START Data extract

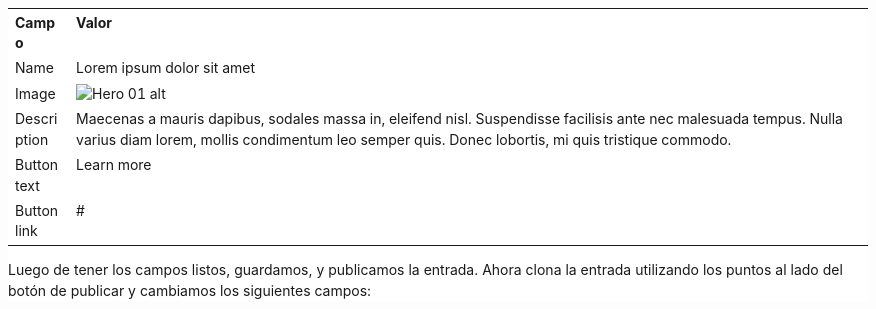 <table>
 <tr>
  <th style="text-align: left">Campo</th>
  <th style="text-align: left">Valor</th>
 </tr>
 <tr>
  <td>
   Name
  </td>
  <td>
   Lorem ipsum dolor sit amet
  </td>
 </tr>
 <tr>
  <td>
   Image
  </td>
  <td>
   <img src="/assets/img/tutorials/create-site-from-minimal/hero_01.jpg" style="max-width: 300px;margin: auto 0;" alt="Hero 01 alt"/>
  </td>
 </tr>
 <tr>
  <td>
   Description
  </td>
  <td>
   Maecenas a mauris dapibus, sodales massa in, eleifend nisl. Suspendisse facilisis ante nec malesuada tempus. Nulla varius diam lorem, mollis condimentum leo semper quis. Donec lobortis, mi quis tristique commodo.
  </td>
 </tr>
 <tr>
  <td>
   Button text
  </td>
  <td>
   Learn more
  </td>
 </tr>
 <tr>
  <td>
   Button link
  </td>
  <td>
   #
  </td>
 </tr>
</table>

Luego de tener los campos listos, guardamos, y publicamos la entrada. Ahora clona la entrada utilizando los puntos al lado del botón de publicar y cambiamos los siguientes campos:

END Data extract

#### [Prompt]
For this exercise, copy each line from the listing above that has the word "text".

#### [Answer space]
  <th style="text-align: left">Campo</th>
  <th style="text-align: left">Valor</th>
   Button text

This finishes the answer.